Records for the exercise Start Marker

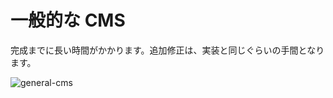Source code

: # 一般的な CMS
完成までに長い時間がかかります。追加修正は、実装と同じぐらいの手間となります。

![general-cms](https://c1.staticflickr.com/5/4511/37867518826_393272af81_h.jpg)
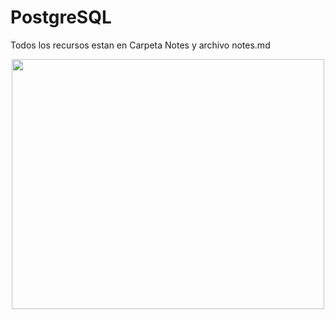 # PostgreSQL
Todos los recursos estan en Carpeta Notes y archivo notes.md
<p align="center"><img src="https://parzibyte.me/blog/wp-content/uploads/2019/06/Crear-base-de-datos-y-usuario-en-PostgreSQL.png" width="500" height="400"></p>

Records for the exercise End Marker

What is required: The expected answer is a copy of every line in the entries that holds the word "https".

Written reply:
![general-cms](https://c1.staticflickr.com/5/4511/37867518826_393272af81_h.jpg)
<p align="center"><img src="https://parzibyte.me/blog/wp-content/uploads/2019/06/Crear-base-de-datos-y-usuario-en-PostgreSQL.png" width="500" height="400"></p>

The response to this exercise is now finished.